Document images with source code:

--- START ---

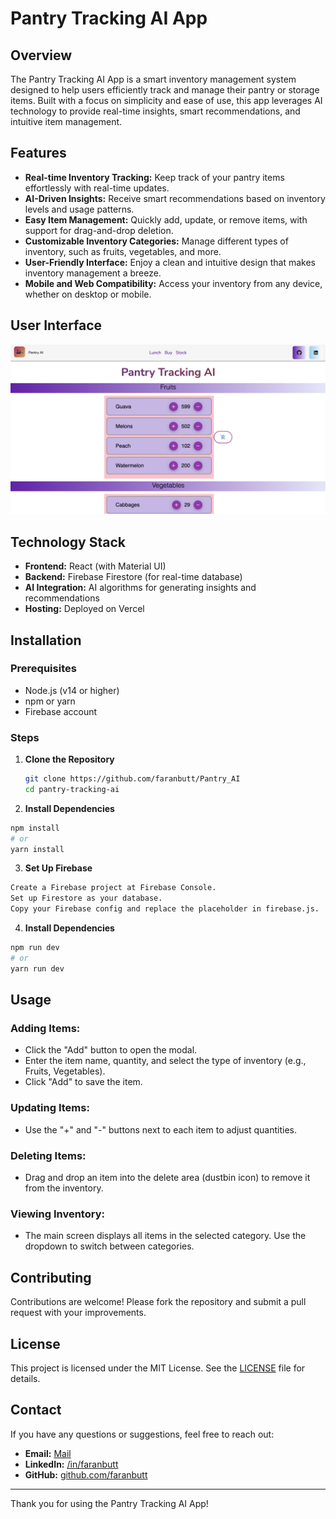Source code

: # Pantry Tracking AI App

## Overview

The Pantry Tracking AI App is a smart inventory management system designed to help users efficiently track and manage their pantry or storage items. Built with a focus on simplicity and ease of use, this app leverages AI technology to provide real-time insights, smart recommendations, and intuitive item management.

## Features

- **Real-time Inventory Tracking:** Keep track of your pantry items effortlessly with real-time updates.
- **AI-Driven Insights:** Receive smart recommendations based on inventory levels and usage patterns.
- **Easy Item Management:** Quickly add, update, or remove items, with support for drag-and-drop deletion.
- **Customizable Inventory Categories:** Manage different types of inventory, such as fruits, vegetables, and more.
- **User-Friendly Interface:** Enjoy a clean and intuitive design that makes inventory management a breeze.
- **Mobile and Web Compatibility:** Access your inventory from any device, whether on desktop or mobile.

## User Interface
![Pantry Tracking App](frontend/public/ui.png)

## Technology Stack

- **Frontend:** React (with Material UI)
- **Backend:** Firebase Firestore (for real-time database)
- **AI Integration:** AI algorithms for generating insights and recommendations
- **Hosting:** Deployed on Vercel

## Installation

### Prerequisites

- Node.js (v14 or higher)
- npm or yarn
- Firebase account

### Steps

1. **Clone the Repository**
   ```bash
   git clone https://github.com/faranbutt/Pantry_AI
   cd pantry-tracking-ai
   ```
2. **Install Dependencies**
```bash
npm install
# or
yarn install
```
3. **Set Up Firebase**
```bash
Create a Firebase project at Firebase Console.
Set up Firestore as your database.
Copy your Firebase config and replace the placeholder in firebase.js.
```

4. **Install Dependencies**
```bash
npm run dev
# or
yarn run dev
```
## Usage

### Adding Items:
- Click the "Add" button to open the modal.
- Enter the item name, quantity, and select the type of inventory (e.g., Fruits, Vegetables).
- Click "Add" to save the item.

### Updating Items:
- Use the "+" and "-" buttons next to each item to adjust quantities.

### Deleting Items:
- Drag and drop an item into the delete area (dustbin icon) to remove it from the inventory.

### Viewing Inventory:
- The main screen displays all items in the selected category. Use the dropdown to switch between categories.

## Contributing

Contributions are welcome! Please fork the repository and submit a pull request with your improvements.

## License

This project is licensed under the MIT License. See the [LICENSE](LICENSE) file for details.

## Contact

If you have any questions or suggestions, feel free to reach out:

- **Email:** [Mail](mailto:faranbutt789@gmail.com)
- **LinkedIn:** [/in/faranbutt](https://www.linkedin.com/in/faranbutt/)
- **GitHub:** [github.com/faranbutt](https://github.com/faranbutt)

---

Thank you for using the Pantry Tracking AI App!
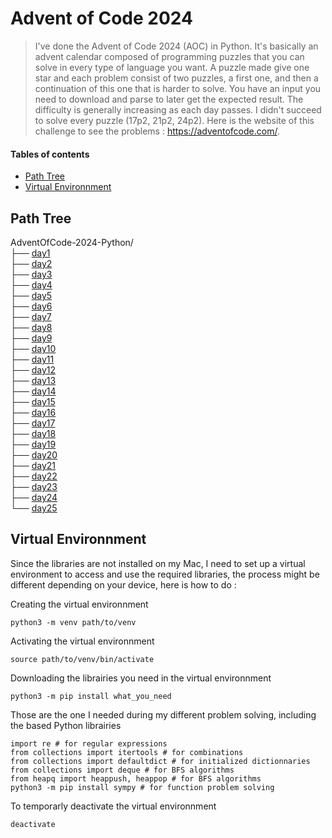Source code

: # Advent of Code 2024
> I've done the Advent of Code 2024 (AOC) in Python. It's basically an advent calendar composed of programming puzzles that you can solve in every type of language you want. A puzzle made give one star and each problem consist of two puzzles, a first one, and then a continuation of this one that is harder to solve. You have an input you need to download and parse to later get the expected result. The difficulty is generally increasing as each day passes. I didn't succeed to solve every puzzle (17p2, 21p2, 24p2). Here is the website of this challenge to see the problems : https://adventofcode.com/.

#### Tables of contents
* [Path Tree](#path-tree)
* [Virtual Environnment](#virtual-environnment)

## Path Tree
AdventOfCode-2024-Python/  
├── [day1](./day1/)  
├── [day2](./day2/)  
├── [day3](./day3/)  
├── [day4](./day4/)  
├── [day5](./day5/)  
├── [day6](./day6/)  
├── [day7](./day7/)  
├── [day8](./day8/)  
├── [day9](./day9/)  
├── [day10](./day10/)  
├── [day11](./day11/)  
├── [day12](./day12/)  
├── [day13](./day13/)  
├── [day14](./day14/)  
├── [day15](./day15/)  
├── [day16](./day16/)  
├── [day17](./day17/)  
├── [day18](./day18/)  
├── [day19](./day19/)  
├── [day20](./day20/)  
├── [day21](./day21/)  
├── [day22](./day22/)  
├── [day23](./day23/)  
├── [day24](./day24/)  
└── [day25](./day25/)  

## Virtual Environnment
Since the libraries are not installed on my Mac, I need to set up a virtual environment to access and use the required libraries, the process might be different depending on your device, here is how to do :

Creating the virtual environnment
```
python3 -m venv path/to/venv
```
Activating the virtual environnment
```
source path/to/venv/bin/activate
```
Downloading the librairies you need in the virtual environnment
```
python3 -m pip install what_you_need
```
Those are the one I needed during my different problem solving, including the based Python librairies
```
import re # for regular expressions
from collections import itertools # for combinations
from collections import defaultdict # for initialized dictionnaries
from collections import deque # for BFS algorithms
from heapq import heappush, heappop # for BFS algorithms
python3 -m pip install sympy # for function problem solving 
```
To temporarly deactivate the virtual environnment
```
deactivate 
```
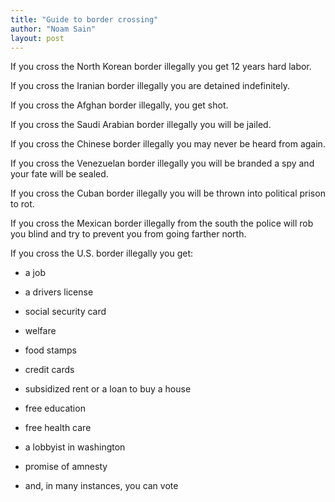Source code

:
 ```yaml
---
title: "Guide to border crossing"
author: "Noam Sain"
layout: post
---
```


If you cross the North Korean border illegally you get 12 years hard labor.

If you cross the Iranian border illegally you are detained indefinitely.

If you cross the Afghan border illegally, you get shot.

If you cross the Saudi Arabian border illegally you will be jailed.

If you cross the Chinese border illegally you may never be heard from again.

If you cross the Venezuelan border illegally you will be branded a spy and your fate will be sealed.

If you cross the Cuban border illegally you will be thrown into political prison to rot.

If you cross the Mexican border illegally from the south the police will rob you blind and try to prevent you from going farther north.

If you cross the U.S. border illegally you get:

- a job

- a drivers license

- social security card

- welfare

- food stamps

- credit cards

- subsidized rent or a loan to buy a house

- free education

- free health care

- a lobbyist in washington

- promise of amnesty

- and, in many instances, you can vote
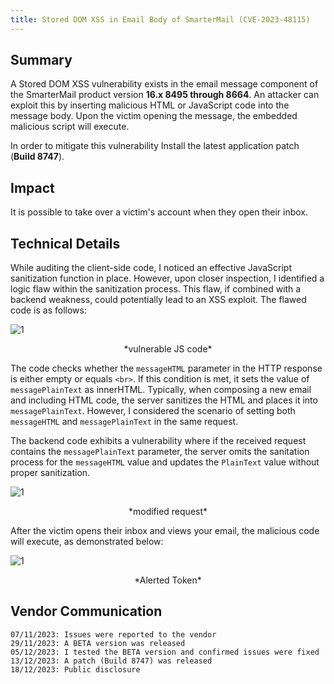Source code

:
 ```yaml
---
title: Stored DOM XSS in Email Body of SmarterMail (CVE-2023-48115)
---
```


## Summary

A Stored DOM XSS vulnerability exists in the email message component of the SmarterMail product version **16.x 8495 through 8664**. An attacker can exploit this by inserting malicious HTML or JavaScript code into the message body. Upon the victim opening the message, the embedded malicious script will execute.

In order to mitigate this vulnerability Install the latest application patch (**Build 8747**).

## Impact

It is possible to take over a victim's account when they open their inbox.


## Technical Details

While auditing the client-side code, I noticed an effective JavaScript sanitization function in place. However, upon closer inspection, I identified a logic flaw within the sanitization process. This flaw, if combined with a backend weakness, could potentially lead to an XSS exploit.
The flawed code is as follows:

![1](/blog/CVE/images/CVE-2023-48115-1.png)
<center>*vulnerable JS code*</center>

The code checks whether the `messageHTML` parameter in the HTTP response is either empty or equals `<br>`. If this condition is met, it sets the value of `messagePlainText` as innerHTML. Typically, when composing a new email and including HTML code, the server sanitizes the HTML and places it into `messagePlainText`. However, I considered the scenario of setting both `messageHTML` and `messagePlainText` in the same request.

The backend code exhibits a vulnerability where if the received request contains the `messagePlainText` parameter, the server omits the sanitation process for the `messageHTML` value and updates the `PlainText` value without proper sanitization.

![1](/blog/CVE/images/CVE-2023-48115-2.png)
<center>*modified request*</center>

After the victim opens their inbox and views your email, the malicious code will execute, as demonstrated below:

![1](/blog/CVE/images/CVE-2023-48115-3.png)
<center>*Alerted Token*</center>

## Vendor Communication

```
07/11/2023: Issues were reported to the vendor
29/11/2023: A BETA version was released 
05/12/2023: I tested the BETA version and confirmed issues were fixed
13/12/2023: A patch (Build 8747) was released
18/12/2023: Public disclosure
```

--- END ---

Pictures excluded, reproduce only the part above that opens with the line holding "This project is" and closes with the line holding "# Advent of Code 2024", exactly as written.

▶ Task result
This project is licensed under the MIT License. See the [LICENSE](LICENSE) file for details.

## Contact

If you have any questions or suggestions, feel free to reach out:

- **Email:** [Mail](mailto:faranbutt789@gmail.com)
- **LinkedIn:** [/in/faranbutt](https://www.linkedin.com/in/faranbutt/)
- **GitHub:** [github.com/faranbutt](https://github.com/faranbutt)

---

Thank you for using the Pantry Tracking AI App!
Source code

: # Advent of Code 2024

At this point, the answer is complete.